Sophomore Bethany Bogart is also expected to play a big role on defense. She suffered a few injuries last season but is healthy now and eager to play this season. Bogart's speed, height and consistency will be needed to help in the team's efforts.

Also expected to contribute are redshirt freshman Courtney Arrigo, freshman Mary Stuart and freshman Brooke Flamson. Arrigo is a physically strong player who can come off the bench and provide strength and athleticism to the game. Stuart, an All-CIF selection, will add even more depth to the defense. Flamson, a versatile player who may be called upon to play in the midfield, is a consistent player with good size and passing abilities.

UCLA returns two experienced goalkeepers in Lindsay Culp and CiCi Peterson and welcomes two talented freshmen in Emily Koch and Katie Greenwood.

UCLA's all-time career (26.5) and season (10) shutouts leader senior Lindsay Culp returns this season and will likely start. Her incredible 0.82 goals against average and her 81 saves last season earned her NSCAA third-team All-Far West acclaim. Culp has played all but 348 minutes in her three years as a Bruin and will bring that experience to the net. Culp plays a complete game and possesses good skills in the air.

With one year of collegiate playing time behind her, redshirt sophomore CiCi Peterson is expected to step up this season and play a bigger role on the team. She is consistent at goal and possesses excellent skills.

Also competing for the position is rookie Katie Greenwood. Greenwood, an All-CIF selection, recorded 58 career shutouts and registered a career-best 0.53 GAA as a junior in high school.

Freshman Emily Koch, a 1998 NSCAA All-American and first-team All-CIF selection, injured her back in the off-season and may have surgery. Although Koch may not be able to play this year, she is a highly touted recruit who led her high school to the 1998 CIF Championships and set numerous school records.

The Schedule:
UCLA women's soccer will encounter perhaps one of the most challenging schedules to date. A defending national champion, nationally ranked competitors and Pac-10 foes rank among some of the top opponents the '99 Bruins will confront.

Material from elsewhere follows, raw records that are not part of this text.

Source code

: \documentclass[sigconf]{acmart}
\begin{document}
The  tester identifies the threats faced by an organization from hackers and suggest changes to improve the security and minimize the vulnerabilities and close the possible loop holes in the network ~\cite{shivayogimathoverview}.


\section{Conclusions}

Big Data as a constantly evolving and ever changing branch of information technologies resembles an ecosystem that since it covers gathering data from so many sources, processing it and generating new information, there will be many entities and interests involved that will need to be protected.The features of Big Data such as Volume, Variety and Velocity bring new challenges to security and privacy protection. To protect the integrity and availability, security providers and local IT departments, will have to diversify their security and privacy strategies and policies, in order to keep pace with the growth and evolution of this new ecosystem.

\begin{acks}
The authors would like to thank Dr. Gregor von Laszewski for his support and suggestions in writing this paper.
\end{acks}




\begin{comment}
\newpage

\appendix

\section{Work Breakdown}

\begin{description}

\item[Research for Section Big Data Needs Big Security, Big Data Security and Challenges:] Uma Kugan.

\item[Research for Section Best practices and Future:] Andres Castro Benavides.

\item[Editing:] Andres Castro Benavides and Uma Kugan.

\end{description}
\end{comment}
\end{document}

The Bruins meet the defending national champion Florida Gators on September 4 at the USC Tournament and then face top-ranked North Carolina on October 1 at the University of San Diego Tournament.

Conference opponents will also pose a rigorous challenge to the Bruins, who look to capture the Pac-10 crown for the third consecutive year. Last year, the Bruins landed in a three-way tie with California and USC. With such a competitive conference, every game could hold Pac-10 and playoff implications.

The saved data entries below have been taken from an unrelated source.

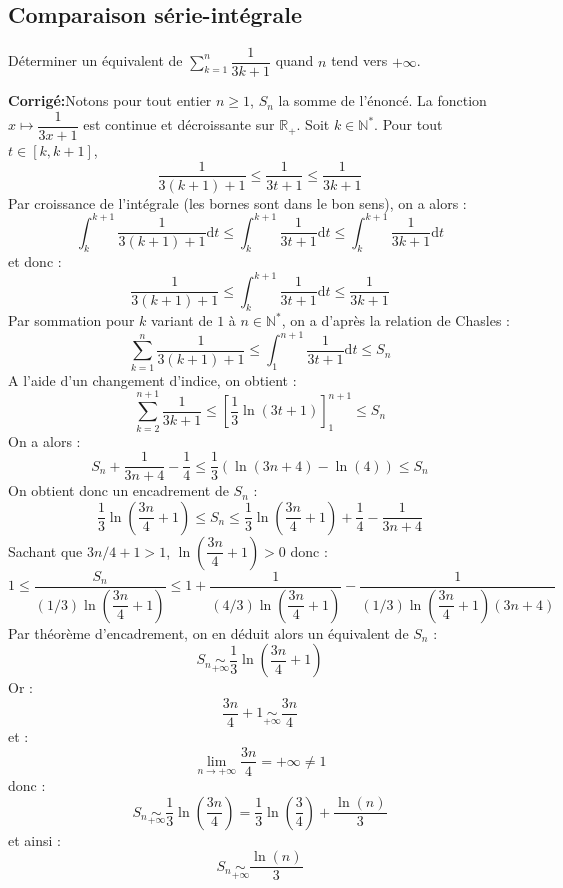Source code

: \documentclass[a4paper,twoside,french,10pt]{VcCours}
\newcommand{\corr}{\textbf{Corrigé:}}
\newcommand{\dt}{\text{d}t}
\newcommand{\Sum}[2]{\ensuremath{\textstyle{\sum\limits_{#1}^{#2}}}}
\begin{document}
\medskip

\subsection{Comparaison série-intégrale}

\medskip

\begin{Exercice}{} Déterminer un équivalent de $\Sum{k=1}n \dfrac{1}{3k+1}$ quand $n$ tend vers $+ \infty$.
\end{Exercice}

\corr Notons pour tout entier $n \geq 1$, $S_n$ la somme de l'énoncé. La fonction $x \mapsto \dfrac{1}{3x+1}$ est continue et décroissante sur $\mathbb{R}_+$. Soit $k \in \mathbb{N}^*$. Pour tout $t \in [k,k+1]$,
$$ \dfrac{1}{3(k+1)+1} \leq \dfrac{1}{3t+1} \leq \dfrac{1}{3k+1}$$
Par croissance de l'intégrale (les bornes sont dans le bon sens), on a alors :
$$ \int_{k}^{k+1} \dfrac{1}{3(k+1)+1} \dt \leq  \int_{k}^{k+1} \dfrac{1}{3t+1} \dt \leq  \int_{k}^{k+1} \dfrac{1}{3k+1} \dt$$
et donc :
$$  \dfrac{1}{3(k+1)+1}  \leq  \int_{k}^{k+1} \dfrac{1}{3t+1} \dt  \leq  \dfrac{1}{3k+1} $$
Par sommation pour $k$ variant de $1$ à $n \in \mathbb{N}^*$, on a d'après la relation de Chasles :
$$ \sum_{k=1}^n \dfrac{1}{3(k+1)+1}  \leq  \int_{1}^{n+1} \dfrac{1}{3t+1} \dt  \leq S_n $$
A l'aide d'un changement d'indice, on obtient :
$$ \sum_{k=2}^{n+1} \dfrac{1}{3k+1}  \leq  \left[ \dfrac{1}{3} \ln(3t+1) \right]_1^{n+1}  \leq S_n $$
On a alors :
$$ S_n + \dfrac{1}{3n+4} - \dfrac{1}{4} \leq \dfrac{1}{3} ( \ln(3n+4)- \ln(4)) \leq S_n $$
On obtient donc un encadrement de $S_n$ :
$$ \dfrac{1}{3} \ln \left( \dfrac{3n}{4} + 1 \right) \leq S_n \leq \dfrac{1}{3} \ln \left( \dfrac{3n}{4} + 1 \right) + \dfrac{1}{4} - \dfrac{1}{3n+4}$$
Sachant que $3n/4+1>1$, $\ln \left( \dfrac{3n}{4} + 1 \right)>0$ donc :
$$ 1 \leq \dfrac{S_n}{(1/3)\ln \left( \dfrac{3n}{4} + 1 \right)} \leq 1 + \dfrac{1}{(4/3)\ln \left( \dfrac{3n}{4} + 1 \right)} - \dfrac{1}{(1/3)\ln \left( \dfrac{3n}{4} + 1 \right)(3n+4)}$$
Par théorème d'encadrement, on en déduit alors un équivalent de $S_n$ :
$$ S_n \underset{+ \infty}{\sim}\dfrac{1}{3} \ln \left( \dfrac{3n}{4} + 1 \right)$$
Or :
$$  \dfrac{3n}{4} + 1 \underset{+ \infty}{\sim}  \dfrac{3n}{4}$$
et :
$$ \lim_{n \rightarrow + \infty}  \dfrac{3n}{4} = + \infty \neq 1$$
donc :
$$ S_n \underset{+ \infty}{\sim} \dfrac{1}{3} \ln \left( \dfrac{3n}{4} \right) =  \dfrac{1}{3} \ln \left( \dfrac{3}{4} \right) + \dfrac{\ln(n)}{3}$$
et ainsi :
$$ S_n \underset{+ \infty}{\sim}\dfrac{\ln(n)}{3}$$
\end{document}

The Bruins will travel to the Bay Area to play Pac-10 foes No. 21 Stanford and California on October 22 and 24 respectively. The Bruins defeated Stanford last season but lost to California in double overtime. UCLA's most heated rivalry comes on November 7 when the Bruins host cross-town rival USC. Last year?s game at the L.A. Coliseum drew a season-high 1,057. When the Bruins last hosted the Trojans in 1997, the match-up drew the biggest crowd ever to watch a Bruin home game (2,373) and it was hailed the biggest women's soccer game ever played in Southern California.

"This year's schedule is definitely more difficult than last year's but our team is more experienced," Shattuck says. "We had five freshmen who started last year, and now that they have one year of experience they know what to expect. Our team is ready to face a challenge and we are anxious to start the season."